Но начинать было исключительно трудно. Не было еще опыта, кадров, нужных машин и механизмов. Зато были небывалый подъем, энтузиазм, большевистская воля и целеустремленность. И они помогали преодолевать такие трудности, перед которыми, казалось, просто не в состоянии выстоять человеческий организм.
Через все это пришлось пройти и Ивану Павловичу Бардину в годы строительства Кузнецкого металлургического комбината.
План этого завода в том виде, в котором его затем начали сооружать, создавался долго и нелегко. Ведь своего отечественного опыта в планировании и строительстве таких сложных металлургических гигантов не было. Бельгийские, французские, немецкие капиталисты хранили свои производственные секреты. Кроме того, стремясь выжать как можно больше прибылей, они совсем не думали ни о рациональном технологическом процессе, ни о механизации тяжелых работ. Заводы строились на скорую руку, лишь бы поскорей выкачать из них деньгу.
Правда, опыт получения отличного металла у русских мастеровых был, и немалый. Вспомним хотя бы тульских оружейников, замечательных металлургов Урала. Но предприятия там были небольшие, с устаревшей, дедовской техникой. Были у нас свои замечательные инженеры, великолепные знатоки своего дела — тот же Бардин, профессор Грум-Гржимайло, академики Байков и Павлов… Но их было совсем немного.

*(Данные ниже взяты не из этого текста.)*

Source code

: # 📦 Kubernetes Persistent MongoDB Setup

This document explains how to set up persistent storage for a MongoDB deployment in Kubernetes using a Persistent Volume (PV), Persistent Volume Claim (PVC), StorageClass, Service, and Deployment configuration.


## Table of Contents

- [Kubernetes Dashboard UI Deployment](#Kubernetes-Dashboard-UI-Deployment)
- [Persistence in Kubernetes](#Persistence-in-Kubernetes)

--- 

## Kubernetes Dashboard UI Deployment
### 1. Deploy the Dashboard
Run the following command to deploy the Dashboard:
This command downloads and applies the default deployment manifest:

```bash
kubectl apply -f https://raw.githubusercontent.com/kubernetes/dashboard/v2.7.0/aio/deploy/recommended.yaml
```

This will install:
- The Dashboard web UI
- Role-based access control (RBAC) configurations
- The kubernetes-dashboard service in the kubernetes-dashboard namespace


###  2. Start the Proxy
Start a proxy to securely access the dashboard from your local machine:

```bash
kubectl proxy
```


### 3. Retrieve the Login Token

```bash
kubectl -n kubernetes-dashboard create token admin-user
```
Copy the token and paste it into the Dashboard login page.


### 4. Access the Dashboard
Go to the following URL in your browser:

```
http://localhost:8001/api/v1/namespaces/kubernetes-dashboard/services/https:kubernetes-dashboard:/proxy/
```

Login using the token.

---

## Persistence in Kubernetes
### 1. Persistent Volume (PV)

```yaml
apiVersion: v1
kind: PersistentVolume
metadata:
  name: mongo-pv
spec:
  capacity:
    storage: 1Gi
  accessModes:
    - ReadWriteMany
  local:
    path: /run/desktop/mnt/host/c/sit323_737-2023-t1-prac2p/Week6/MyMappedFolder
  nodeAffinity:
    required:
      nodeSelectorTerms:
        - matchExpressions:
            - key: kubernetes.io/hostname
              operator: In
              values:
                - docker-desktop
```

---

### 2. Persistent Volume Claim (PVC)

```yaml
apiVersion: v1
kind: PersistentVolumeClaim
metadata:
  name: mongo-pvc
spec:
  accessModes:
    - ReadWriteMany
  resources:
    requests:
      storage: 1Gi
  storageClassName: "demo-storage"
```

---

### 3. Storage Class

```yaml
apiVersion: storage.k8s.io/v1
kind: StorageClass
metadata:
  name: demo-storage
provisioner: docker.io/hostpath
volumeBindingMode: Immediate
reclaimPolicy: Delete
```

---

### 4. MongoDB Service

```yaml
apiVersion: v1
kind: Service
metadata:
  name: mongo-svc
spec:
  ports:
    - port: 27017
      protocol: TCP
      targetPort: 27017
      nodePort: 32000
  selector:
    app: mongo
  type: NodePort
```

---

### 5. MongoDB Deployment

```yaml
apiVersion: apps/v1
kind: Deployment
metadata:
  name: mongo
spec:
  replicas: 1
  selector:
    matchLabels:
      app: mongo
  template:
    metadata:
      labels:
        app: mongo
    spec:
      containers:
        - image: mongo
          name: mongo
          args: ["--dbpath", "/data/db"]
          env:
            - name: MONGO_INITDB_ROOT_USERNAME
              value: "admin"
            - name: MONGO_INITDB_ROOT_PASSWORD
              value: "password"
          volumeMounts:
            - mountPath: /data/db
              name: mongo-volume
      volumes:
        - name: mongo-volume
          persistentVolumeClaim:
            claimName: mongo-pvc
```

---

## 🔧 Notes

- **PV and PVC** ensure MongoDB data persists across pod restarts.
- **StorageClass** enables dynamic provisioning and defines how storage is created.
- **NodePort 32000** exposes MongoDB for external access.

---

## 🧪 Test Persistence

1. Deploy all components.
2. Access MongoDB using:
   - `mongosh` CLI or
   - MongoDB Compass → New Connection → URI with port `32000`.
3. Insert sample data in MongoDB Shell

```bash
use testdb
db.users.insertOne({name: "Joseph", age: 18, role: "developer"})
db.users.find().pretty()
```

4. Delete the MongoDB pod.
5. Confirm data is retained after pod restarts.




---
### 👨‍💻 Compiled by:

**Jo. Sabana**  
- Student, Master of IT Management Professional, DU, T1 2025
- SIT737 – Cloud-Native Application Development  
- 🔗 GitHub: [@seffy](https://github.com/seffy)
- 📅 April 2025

Различные иностранные фирмы и отдельные предприниматели это прекрасно видели и постоянно обращались к Советскому правительству с предложениями сдать им в концессию то или иное предприятие или же составить проект нового завода, поставить ему оборудование, прислать советников и т. п.
Как ни ненавидели господа капиталисты большевизм, но деньги не пахнут. К тому же в капиталистическом мире разразился жесточайший экономический кризис, и многим бизнесменам было уже совсем не до «высоких» политических соображений. Главное для них теперь заключалось в том, чтобы выжить в этом кризисе, в условиях жесточайшей конкурентной борьбы.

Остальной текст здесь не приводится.